To meet the demand for early childhood educators (ECE) in British Columbia, the Province is reallocating $4 million within the Canada-BC Early Learning and Child Care (ELCC) Agreement to provide additional bursaries through the ECE Education Support Fund.
This will allow more students to pursue their education goals and an ECE career.
“Passionate and nurturing child care workers are essential to ensuring all Canadian children have the best possible start in life,” said Ahmed Hussen, federal Minister of Families, Children and Social Development. “The Government of Canada is pleased to work with the Government of British Columbia to help train more qualified early childhood educators.”

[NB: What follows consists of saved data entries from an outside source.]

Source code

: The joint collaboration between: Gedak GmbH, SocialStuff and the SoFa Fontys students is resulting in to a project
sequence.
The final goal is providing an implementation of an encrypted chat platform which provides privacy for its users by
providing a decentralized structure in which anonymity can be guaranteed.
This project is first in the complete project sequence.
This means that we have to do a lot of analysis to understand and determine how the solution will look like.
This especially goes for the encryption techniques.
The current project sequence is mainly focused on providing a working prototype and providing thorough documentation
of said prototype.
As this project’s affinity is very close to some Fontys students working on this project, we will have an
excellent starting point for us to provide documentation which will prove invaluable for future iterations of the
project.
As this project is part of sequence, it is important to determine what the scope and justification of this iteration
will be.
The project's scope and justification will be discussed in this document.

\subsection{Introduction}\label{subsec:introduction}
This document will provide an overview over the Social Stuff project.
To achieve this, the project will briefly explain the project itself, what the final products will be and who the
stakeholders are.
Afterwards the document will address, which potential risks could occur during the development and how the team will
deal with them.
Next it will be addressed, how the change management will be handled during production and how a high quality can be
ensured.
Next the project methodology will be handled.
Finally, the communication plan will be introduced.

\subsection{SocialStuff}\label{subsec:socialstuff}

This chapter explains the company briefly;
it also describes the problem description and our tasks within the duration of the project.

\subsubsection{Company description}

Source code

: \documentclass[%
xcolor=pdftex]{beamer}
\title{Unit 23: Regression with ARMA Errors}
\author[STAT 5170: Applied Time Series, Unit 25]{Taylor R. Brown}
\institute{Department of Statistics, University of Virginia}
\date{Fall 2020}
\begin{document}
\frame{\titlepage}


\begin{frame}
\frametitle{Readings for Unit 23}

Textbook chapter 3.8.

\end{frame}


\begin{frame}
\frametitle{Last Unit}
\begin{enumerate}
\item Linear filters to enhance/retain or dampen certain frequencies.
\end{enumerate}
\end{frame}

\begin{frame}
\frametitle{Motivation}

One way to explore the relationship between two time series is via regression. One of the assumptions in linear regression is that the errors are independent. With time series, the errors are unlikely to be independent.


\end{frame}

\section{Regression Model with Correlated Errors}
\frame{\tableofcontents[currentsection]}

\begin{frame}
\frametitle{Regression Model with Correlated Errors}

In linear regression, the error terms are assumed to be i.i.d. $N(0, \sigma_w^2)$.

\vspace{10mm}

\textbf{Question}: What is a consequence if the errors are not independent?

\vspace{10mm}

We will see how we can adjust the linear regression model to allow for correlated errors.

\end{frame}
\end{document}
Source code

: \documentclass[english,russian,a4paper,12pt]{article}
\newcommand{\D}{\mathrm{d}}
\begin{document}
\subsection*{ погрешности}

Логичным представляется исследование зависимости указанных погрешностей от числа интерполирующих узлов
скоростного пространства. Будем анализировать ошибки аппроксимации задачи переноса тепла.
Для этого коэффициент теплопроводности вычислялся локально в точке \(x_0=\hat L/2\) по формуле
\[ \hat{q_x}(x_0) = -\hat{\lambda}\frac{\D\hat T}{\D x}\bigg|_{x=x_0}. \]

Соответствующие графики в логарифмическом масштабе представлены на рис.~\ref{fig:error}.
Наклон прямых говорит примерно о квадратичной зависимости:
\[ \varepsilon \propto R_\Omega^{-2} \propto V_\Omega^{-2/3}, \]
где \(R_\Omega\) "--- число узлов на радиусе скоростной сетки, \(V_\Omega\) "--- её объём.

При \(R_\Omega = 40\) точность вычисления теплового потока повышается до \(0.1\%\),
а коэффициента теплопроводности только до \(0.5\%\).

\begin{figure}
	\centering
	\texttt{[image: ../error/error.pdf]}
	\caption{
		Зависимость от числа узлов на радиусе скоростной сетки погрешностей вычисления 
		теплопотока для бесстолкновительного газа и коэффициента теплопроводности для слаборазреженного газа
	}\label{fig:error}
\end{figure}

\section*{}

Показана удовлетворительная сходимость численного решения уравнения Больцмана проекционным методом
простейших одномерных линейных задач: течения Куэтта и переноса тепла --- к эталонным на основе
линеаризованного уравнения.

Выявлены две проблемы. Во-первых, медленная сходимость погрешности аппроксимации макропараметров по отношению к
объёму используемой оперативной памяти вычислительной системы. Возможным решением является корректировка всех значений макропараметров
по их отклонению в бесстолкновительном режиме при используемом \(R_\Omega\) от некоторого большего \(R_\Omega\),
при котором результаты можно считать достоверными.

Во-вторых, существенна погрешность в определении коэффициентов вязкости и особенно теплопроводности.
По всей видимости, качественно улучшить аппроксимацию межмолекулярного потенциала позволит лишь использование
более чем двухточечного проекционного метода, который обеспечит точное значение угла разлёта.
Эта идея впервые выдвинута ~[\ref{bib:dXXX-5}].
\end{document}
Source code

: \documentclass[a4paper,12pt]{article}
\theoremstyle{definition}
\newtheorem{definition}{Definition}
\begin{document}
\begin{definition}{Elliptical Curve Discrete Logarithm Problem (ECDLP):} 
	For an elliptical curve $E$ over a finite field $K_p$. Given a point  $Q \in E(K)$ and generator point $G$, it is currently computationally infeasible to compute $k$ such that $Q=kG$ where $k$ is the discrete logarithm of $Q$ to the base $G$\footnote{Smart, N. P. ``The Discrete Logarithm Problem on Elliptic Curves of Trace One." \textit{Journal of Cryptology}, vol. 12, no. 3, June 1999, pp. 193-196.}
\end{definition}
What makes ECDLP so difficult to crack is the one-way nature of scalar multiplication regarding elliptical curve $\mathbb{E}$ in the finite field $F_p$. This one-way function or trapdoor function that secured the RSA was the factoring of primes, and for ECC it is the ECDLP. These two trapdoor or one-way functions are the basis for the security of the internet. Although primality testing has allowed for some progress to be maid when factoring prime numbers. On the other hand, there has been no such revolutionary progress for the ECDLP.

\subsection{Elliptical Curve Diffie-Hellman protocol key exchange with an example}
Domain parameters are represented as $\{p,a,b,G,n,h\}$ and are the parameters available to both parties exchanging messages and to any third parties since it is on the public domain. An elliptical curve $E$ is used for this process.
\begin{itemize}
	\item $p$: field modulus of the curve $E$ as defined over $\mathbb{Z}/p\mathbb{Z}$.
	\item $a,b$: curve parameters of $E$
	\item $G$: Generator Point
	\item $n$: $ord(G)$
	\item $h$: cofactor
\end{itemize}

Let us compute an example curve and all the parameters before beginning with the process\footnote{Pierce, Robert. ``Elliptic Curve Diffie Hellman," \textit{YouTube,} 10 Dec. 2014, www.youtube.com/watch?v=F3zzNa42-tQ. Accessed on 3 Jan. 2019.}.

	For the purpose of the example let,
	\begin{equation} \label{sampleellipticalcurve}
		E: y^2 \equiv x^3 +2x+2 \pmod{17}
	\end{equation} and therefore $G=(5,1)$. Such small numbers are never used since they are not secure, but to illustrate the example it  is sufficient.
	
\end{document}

The B.C. government launched the enhanced ECE Education Support Fund in September 2018, with a target of supporting 4,000 students by the end of March 2020. To date, this program has provided more than 5,400 bursaries to students pursuing their ECE education goals. This was done by adding an additional $1.9 million in 2019 to the initial $10-million investment.
“For too long, child care providers have struggled to find qualified staff and as a result, parents haven’t been able to find quality care for their children,” said Katrina Chen, B.C.’s Minister of State for Child Care. “Over the past three years, student interest in early childhood education has been extraordinary and these bursaries will help even more people train for this in-demand career. We’re making progress on our commitment to B.C. families of universal, affordable and accessible child care by investing in the people at the heart of it.”
As a result of the program’s success, the fund was expended earlier than expected and applications were closed on Oct. 11, 2019. Funds are now available for students who were waitlisted during the fall semester, as well as for students attending recognized post-secondary programs in the winter semester.
“The majority of a child’s brain development happens before the age of five,” said Katrine Conroy, B.C.’s Minister of Children and Family Development. “As a former ECE, I know what a rewarding career this can be and the critical role early childhood educators play in helping children in their earliest stages of life, which is why I’m so proud of our government for supporting this program and the important work ECEs do.”
The investment is part of the Province’s Early Care and Learning Recruitment and Retention Strategy, which launched in September 2018. As part of this strategy, government has invested nearly $16 million in bursaries through the ELCC Agreement since 2017-18 to support students.
“These extra bursary funds are a welcome addition to a very successful program,” said Emily Gawlick, executive director, Early Childhood Educators of BC (ECEBC). “Educated early childhood educators are the backbone to a successful child care system, and the funds will go a long way to help many more students complete their studies.”
In addition, more than 10,000 early childhood educators have received a $1-per-hour wage enhancement, with another $1-per-hour lift to come in April 2020. More than 600 new seats in post-secondary ECE programs will also help more people to pursue a career in child care, while funding for professional development is supporting existing educators to maintain and upgrade their skills.
“I feel grateful and empowered to have financial support through the education bursary,” said Friday Bailey, ECE student. “Now I can upgrade my skills and better serve my community. Thank you to this government and ECEBC for investing in me, as well as in high-quality early care and learning. The bursary has made a significant positive impact on my family.”
Investing in child care and early childhood education is a shared priority between government and the BC Green Party caucus and is part of the Confidence and Supply Agreement.
- People wanting to nurture young children as ECEs, as well as current ECEs, can benefit from bursaries of up to $4,000 and $5,000.